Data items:
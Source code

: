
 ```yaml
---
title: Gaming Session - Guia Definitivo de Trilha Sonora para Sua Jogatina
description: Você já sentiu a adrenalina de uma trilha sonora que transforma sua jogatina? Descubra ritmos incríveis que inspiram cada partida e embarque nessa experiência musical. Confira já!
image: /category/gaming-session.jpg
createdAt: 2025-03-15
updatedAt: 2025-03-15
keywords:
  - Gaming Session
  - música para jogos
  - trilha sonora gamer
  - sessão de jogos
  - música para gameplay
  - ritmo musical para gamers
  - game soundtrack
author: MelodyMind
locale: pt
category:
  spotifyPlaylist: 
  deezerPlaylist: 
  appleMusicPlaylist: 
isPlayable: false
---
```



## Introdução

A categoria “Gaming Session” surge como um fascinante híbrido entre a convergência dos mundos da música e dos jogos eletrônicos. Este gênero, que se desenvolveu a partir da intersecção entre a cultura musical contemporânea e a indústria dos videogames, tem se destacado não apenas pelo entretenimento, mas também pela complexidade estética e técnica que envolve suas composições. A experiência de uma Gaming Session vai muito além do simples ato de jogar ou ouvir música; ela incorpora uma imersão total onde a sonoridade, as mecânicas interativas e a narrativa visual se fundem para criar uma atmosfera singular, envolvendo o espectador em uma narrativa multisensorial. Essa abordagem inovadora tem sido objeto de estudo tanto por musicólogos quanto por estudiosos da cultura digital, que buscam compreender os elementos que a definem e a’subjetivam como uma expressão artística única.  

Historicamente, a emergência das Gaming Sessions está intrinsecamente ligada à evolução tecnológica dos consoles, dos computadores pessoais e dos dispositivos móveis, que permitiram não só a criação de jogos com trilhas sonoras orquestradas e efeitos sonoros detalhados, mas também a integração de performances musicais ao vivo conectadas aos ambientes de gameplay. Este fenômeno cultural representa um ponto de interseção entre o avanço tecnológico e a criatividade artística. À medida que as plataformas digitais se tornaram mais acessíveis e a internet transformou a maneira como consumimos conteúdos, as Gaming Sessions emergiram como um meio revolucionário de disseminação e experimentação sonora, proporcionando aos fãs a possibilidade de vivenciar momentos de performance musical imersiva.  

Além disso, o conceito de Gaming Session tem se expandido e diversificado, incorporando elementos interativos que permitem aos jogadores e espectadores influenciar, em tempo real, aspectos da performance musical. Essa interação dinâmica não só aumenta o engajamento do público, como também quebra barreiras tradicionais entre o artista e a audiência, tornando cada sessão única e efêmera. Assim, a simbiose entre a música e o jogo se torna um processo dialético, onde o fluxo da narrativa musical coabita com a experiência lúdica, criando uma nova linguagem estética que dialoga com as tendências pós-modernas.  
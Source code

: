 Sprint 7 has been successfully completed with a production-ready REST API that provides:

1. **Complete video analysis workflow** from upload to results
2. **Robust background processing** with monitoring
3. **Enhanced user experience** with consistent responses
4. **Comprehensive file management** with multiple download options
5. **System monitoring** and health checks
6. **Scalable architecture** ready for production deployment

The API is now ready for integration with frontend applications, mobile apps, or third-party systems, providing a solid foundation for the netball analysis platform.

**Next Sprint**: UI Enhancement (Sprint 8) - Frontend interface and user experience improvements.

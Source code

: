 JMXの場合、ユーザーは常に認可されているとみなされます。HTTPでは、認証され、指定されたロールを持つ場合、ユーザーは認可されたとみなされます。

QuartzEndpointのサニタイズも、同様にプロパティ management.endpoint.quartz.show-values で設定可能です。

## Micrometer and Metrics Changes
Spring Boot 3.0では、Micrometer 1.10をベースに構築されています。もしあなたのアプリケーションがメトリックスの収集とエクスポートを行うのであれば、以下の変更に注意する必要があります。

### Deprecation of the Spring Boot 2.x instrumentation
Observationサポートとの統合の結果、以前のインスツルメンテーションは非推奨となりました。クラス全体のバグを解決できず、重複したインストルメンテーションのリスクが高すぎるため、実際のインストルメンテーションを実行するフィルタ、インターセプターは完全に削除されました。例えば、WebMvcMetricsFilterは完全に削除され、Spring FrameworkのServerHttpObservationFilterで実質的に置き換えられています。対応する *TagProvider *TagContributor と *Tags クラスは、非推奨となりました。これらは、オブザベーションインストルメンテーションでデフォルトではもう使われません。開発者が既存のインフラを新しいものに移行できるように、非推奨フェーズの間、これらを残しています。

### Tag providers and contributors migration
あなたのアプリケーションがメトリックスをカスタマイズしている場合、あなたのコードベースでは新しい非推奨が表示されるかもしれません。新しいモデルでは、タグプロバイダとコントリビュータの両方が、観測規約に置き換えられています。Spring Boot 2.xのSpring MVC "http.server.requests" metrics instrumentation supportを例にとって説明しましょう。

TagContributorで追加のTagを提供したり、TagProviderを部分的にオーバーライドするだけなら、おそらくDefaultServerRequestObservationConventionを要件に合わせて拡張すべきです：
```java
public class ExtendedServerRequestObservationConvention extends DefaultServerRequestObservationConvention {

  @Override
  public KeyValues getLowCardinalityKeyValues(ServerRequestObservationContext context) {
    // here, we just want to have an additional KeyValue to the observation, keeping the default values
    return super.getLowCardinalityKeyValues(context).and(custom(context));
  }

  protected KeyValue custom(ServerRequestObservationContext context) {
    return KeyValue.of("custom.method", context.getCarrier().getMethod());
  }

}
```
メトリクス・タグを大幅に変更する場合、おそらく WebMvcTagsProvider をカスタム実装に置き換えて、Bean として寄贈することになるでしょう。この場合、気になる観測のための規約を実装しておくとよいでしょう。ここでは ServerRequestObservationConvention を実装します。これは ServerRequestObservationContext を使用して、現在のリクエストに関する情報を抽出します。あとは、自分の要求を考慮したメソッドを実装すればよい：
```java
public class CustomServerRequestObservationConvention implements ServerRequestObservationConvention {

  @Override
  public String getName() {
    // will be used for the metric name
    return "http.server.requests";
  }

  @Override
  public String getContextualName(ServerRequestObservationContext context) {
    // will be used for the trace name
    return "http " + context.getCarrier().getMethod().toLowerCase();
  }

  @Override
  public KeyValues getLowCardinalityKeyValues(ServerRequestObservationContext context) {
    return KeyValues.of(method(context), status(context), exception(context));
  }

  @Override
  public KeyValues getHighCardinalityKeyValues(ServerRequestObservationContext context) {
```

Description of the task:
Show all lines from the data above in which the word "user" appears.

Solution below:
3. **Enhanced user experience** with consistent responses
**Next Sprint**: UI Enhancement (Sprint 8) - Frontend interface and user experience improvements.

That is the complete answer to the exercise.